Uma dica muito importante é, primeiro, você realmente ter clareza de que problema o seu negócio soluciona dos consumidores que você está buscando ou que você está trabalhando. Segundo, a venda é consequência da sua boa solução, da sua boa entrega, do seu bom produto e do seu bom serviço. Mas você precisa, terceiro ponto, se conectar com seu consumidor.
Hoje, as pessoas não estão buscando só um produto ou serviço de qualidade com preço justo. Isso é o básico que a gente tem que fazer. As pessoas também estão buscando uma conexão com o produto ou serviço com a sua marca. Então, invista na sua marca, invista no seu posicionamento e, especialmente, nas mudanças que nós estamos vendo, na valorização de produtos sustentáveis, focados no meio ambiente, com as características de ESG. Isso é absolutamente fundamental para não ficar para trás.

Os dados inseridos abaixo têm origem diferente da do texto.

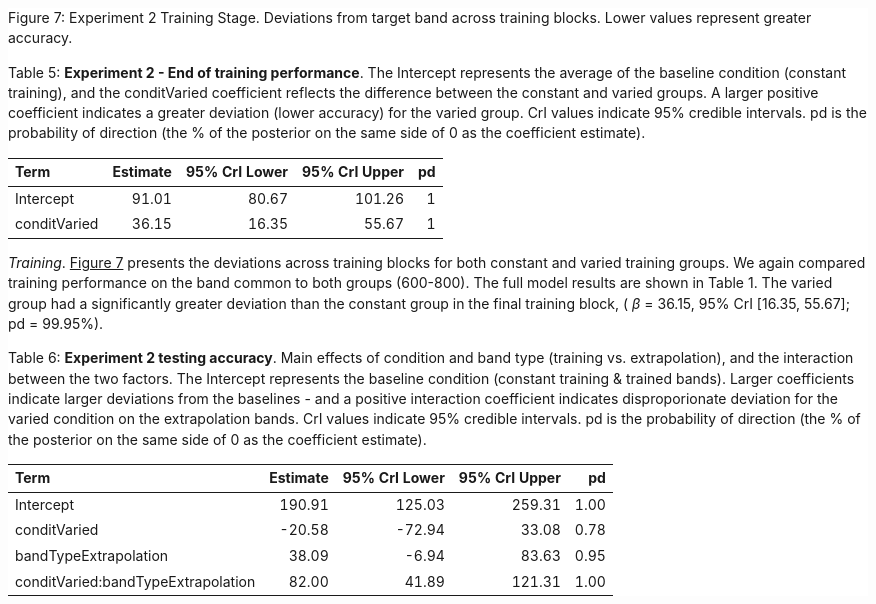 
Figure 7: Experiment 2 Training Stage. Deviations from target band
across training blocks. Lower values represent greater accuracy.

</div>
<div id="tbl-e2-train-dist">

Table 5: **Experiment 2 - End of training performance**. The Intercept
represents the average of the baseline condition (constant training),
and the conditVaried coefficient reflects the difference between the
constant and varied groups. A larger positive coefficient indicates a
greater deviation (lower accuracy) for the varied group. CrI values
indicate 95% credible intervals. pd is the probability of direction (the
% of the posterior on the same side of 0 as the coefficient estimate).

| Term         | Estimate | 95% CrI Lower | 95% CrI Upper |  pd |
|:-------------|---------:|--------------:|--------------:|----:|
| Intercept    |    91.01 |         80.67 |        101.26 |   1 |
| conditVaried |    36.15 |         16.35 |         55.67 |   1 |

</div>

  

*Training*. <a href="#fig-e2-train-dev" class="quarto-xref">Figure 7</a>
presents the deviations across training blocks for both constant and
varied training groups. We again compared training performance on the
band common to both groups (600-800). The full model results are shown
in Table 1. The varied group had a significantly greater deviation than
the constant group in the final training block, ( $\beta$ = 36.15, 95%
CrI \[16.35, 55.67\]; pd = 99.95%).

<div id="tbl-e2-bmm-dist">

Table 6: **Experiment 2 testing accuracy**. Main effects of condition
and band type (training vs. extrapolation), and the interaction between
the two factors. The Intercept represents the baseline condition
(constant training & trained bands). Larger coefficients indicate larger
deviations from the baselines - and a positive interaction coefficient
indicates disproporionate deviation for the varied condition on the
extrapolation bands. CrI values indicate 95% credible intervals. pd is
the probability of direction (the % of the posterior on the same side of
0 as the coefficient estimate).

| Term                               | Estimate | 95% CrI Lower | 95% CrI Upper |   pd |
|:-----------------------------------|---------:|--------------:|--------------:|-----:|
| Intercept                          |   190.91 |        125.03 |        259.31 | 1.00 |
| conditVaried                       |   -20.58 |        -72.94 |         33.08 | 0.78 |
| bandTypeExtrapolation              |    38.09 |         -6.94 |         83.63 | 0.95 |
| conditVaried:bandTypeExtrapolation |    82.00 |         41.89 |        121.31 | 1.00 |

</div>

MundoCoop: O que caracteriza um verdadeiro negócio de impacto social? Apenas levantar bandeiras é o suficiente?
Não é só apenas levantar a bandeira. Levantar bandeira é ativismo e está tudo bem você ser ativista, mas o negócio social ele tem que, de verdade, impactar a ponta, o público que você se propõe a atender.
Usando como exemplo a Rede Mulher Empreendedora e o Instituto da Rede Mulher Empreendedora, o nosso foco é trabalhar com mulheres com geração de renda através do empreendedorismo e da empregabilidade. E os nossos indicadores estão sempre ligados à educação, às capacitações, o quanto que as mulheres estão crescendo, os negócios delas e o quanto elas estão conseguindo de empregabilidade no mercado. Então, não adianta só falar que é importante a geração de renda para as mulheres, nós sabemos que é importante, mas temos que levar impacto de verdade na ponta.
MundoCoop: Como o empreendedorismo se conecta com o movimento cooperativista? Essa parceria pode mudar o futuro do mercado?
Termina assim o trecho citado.